If you look at the Stack response from David he had suggested breaking
the geohash up into pieces and then using a prefix for refining
precision.  I hadn't imagined limiting this to a particular area, just
limiting it based on the prefix (which would be based on users zoom
level or something) allowing the information to become more precise as
the user zoomed in.  That seemed a very reasonable approach to the
problem.

On Mon, Jun 11, 2012 at 10:55 AM, Tanguy Moal <tanguy.m...@gmail.com> wrote:
> There is definitely something interesting to do around geohashes.
>
> I'm wondering how one could map the N by N tiles requested tiles to a range
> of geohashes. (Where the gap would be a function of N).

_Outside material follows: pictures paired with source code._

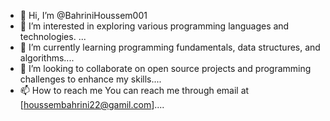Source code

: - 👋 Hi, I’m @BahriniHoussem001
- 👀 I’m interested in exploring various programming languages and technologies. ...
- 🌱 I’m currently learning programming fundamentals, data structures, and algorithms....
- 💞️ I’m looking to collaborate on open source projects and programming challenges to enhance my skills....
- 📫 How to reach me You can reach me through email at [houssembahrini22@gamil.com]....

<!---
BahriniHoussem001/BahriniHoussem001 is a ✨ special ✨ repository because its `README.md` (this file) appears on your GitHub profile.
You can click the Preview link to take a look at your changes.
--->
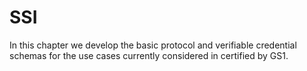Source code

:# SSI 

In this chapter we develop the basic protocol and verifiable credential schemas for the use cases currently considered in certified by GS1.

> What I try to mean is that I don't know if a bijective function exist
> between tiles and geohash ranges.
> I don't even know if a contiguous range of geohashes ends up in a squared
> box.
>
> Because if you can find such a function, then you could probably solve the
> issue by asking facet ranges on a geohash field to solr.
>
> I don't if that helps but the topic is very interesting to me...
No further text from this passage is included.